I watched the Michigan/Notre Dame football game last night at a friend’s house, and I didn’t think it could possibly live up to the hype that preceded it. And boy, was I ever wrong! It was a roller coaster in the fourth quarter, the likes of which I can’t recall ever seeing before. Nothing the NFL has to offer, from today’s opening games until the Super Bowl next year, is going to top that.
Football itself did not originate with the NFL, but with elite colleges like Harvard and Yale. And it’s not hard to see why, either. The idea that a team is made up of students from the same school is where the sport first took root, and it grew and flourished for decades until one of college football’s greatest players, “Red” Grange, bucked tradition and began playing football for a living. So you could say that colleges had a jump of at least four decades or more on the pros, where football is concerned.
I watched last night’s game in Ann Arbor, with its announced crowd of almost 115,000 in the “‘Big House,” and wondered whether the NFL could ever attract a crowd of that size for a single game. I can’t imagine that many fans in one place without parking nightmares, fights breaking out, and all kinds of issues coming up. And I also can’t imagine any team in the NFL shelling out the kind of money it would take to build a stadium so large. It just wouldn’t happen.

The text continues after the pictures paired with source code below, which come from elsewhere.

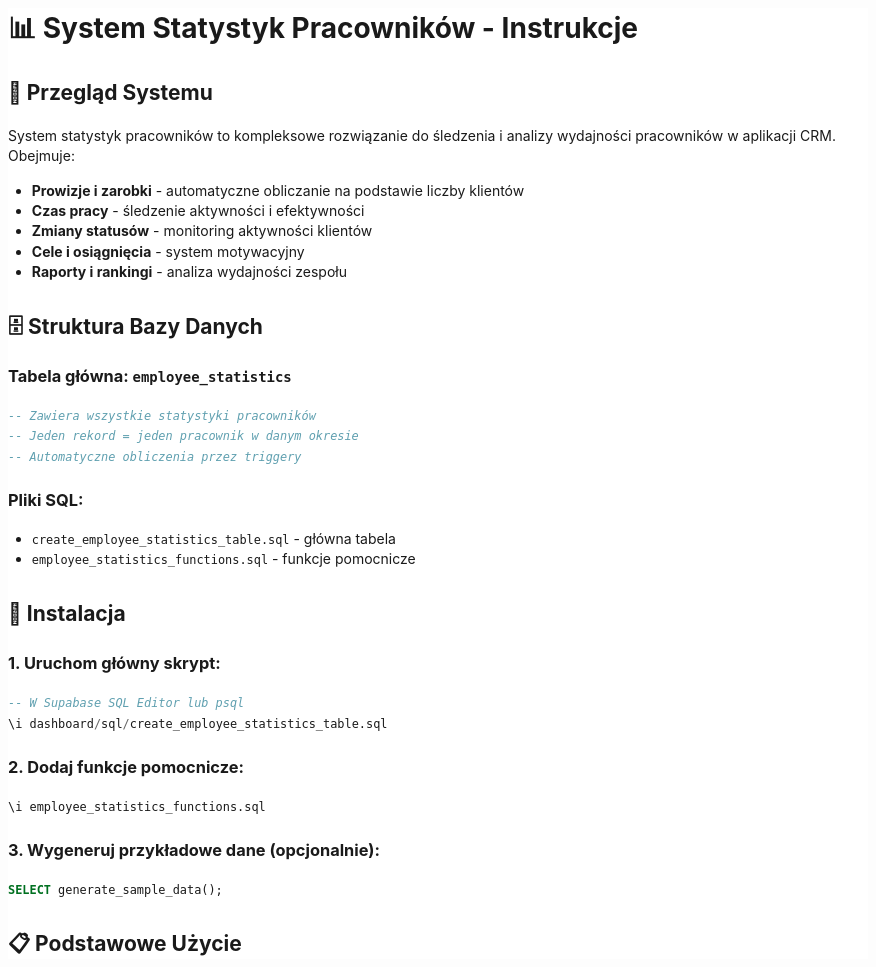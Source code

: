 # 📊 System Statystyk Pracowników - Instrukcje

## 🎯 Przegląd Systemu

System statystyk pracowników to kompleksowe rozwiązanie do śledzenia i analizy wydajności pracowników w aplikacji CRM. Obejmuje:

- **Prowizje i zarobki** - automatyczne obliczanie na podstawie liczby klientów
- **Czas pracy** - śledzenie aktywności i efektywności
- **Zmiany statusów** - monitoring aktywności klientów
- **Cele i osiągnięcia** - system motywacyjny
- **Raporty i rankingi** - analiza wydajności zespołu

## 🗄️ Struktura Bazy Danych

### Tabela główna: `employee_statistics`

```sql
-- Zawiera wszystkie statystyki pracowników
-- Jeden rekord = jeden pracownik w danym okresie
-- Automatyczne obliczenia przez triggery
```

### Pliki SQL:
- `create_employee_statistics_table.sql` - główna tabela
- `employee_statistics_functions.sql` - funkcje pomocnicze

## 🚀 Instalacja

### 1. Uruchom główny skrypt:

```sql
-- W Supabase SQL Editor lub psql
\i dashboard/sql/create_employee_statistics_table.sql
```

### 2. Dodaj funkcje pomocnicze:

```sql
\i employee_statistics_functions.sql
```

### 3. Wygeneruj przykładowe dane (opcjonalnie):

```sql
SELECT generate_sample_data();
```

## 📋 Podstawowe Użycie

So does the size of a crowd determine the relative merits of a sport? Of course not. But it does suggest that the fan base for a college spots team is different from that of a pro sports team. Students, obviously, make up a sizeable chunk of a college team’s fan base, along with the school’s alumi and, in the case of a large state school like Oklahoma or Nebraska, just about anyone who lives in that state, if they choose to identify with that school and its sports teams.
But the NFL is different. For starters, fans are generally those who live in or around the city where the team play its home games, but not always. The Dallas Cowboys wouldn’t really be able to call themselves “America’s Team” if all of their fans were from Dallas. It’s also quite possible that Peyton Manning’s legions of fans don’t all live in or near Indianapolis, but are willing to cheer for whatever team he happens to be the quarterback for.
But the biggest difference, that I can see, is that the players themselves have to know that their chances of playing professionally after college aren’t very good. For every guy like Michigan’s Denard Robinson, there are hundreds of other guys who know that, come next season, their football careers will be over. But they play anyway, risking long-term damage to their bodies, because they love the game and probably can’t remember a time when they didn’t play football.
There’s some talk of paying players in college athletics, so that they can share in the money they bring to their schools. But this won’t happen, since it would drastically change the landscape of sports as we know it. In the NFL, at least, players can’t go pro until four years after they finish high school. (We have none other than Red Grange to thank for that rule.) So where else are they going to go, if they love the sport and/or see it as their ticket out of wherever they came from? They may as well keep on playing the game until they can go pro, if that’s their intention.
There’s only two weeks of college games in the books, and one week of the NFL, but I can tell you that my interest in the college games is already peaking. There may not be another thrilling game like the one in Ann Arbor last night, but I’m willing to keep looking for one, all season long.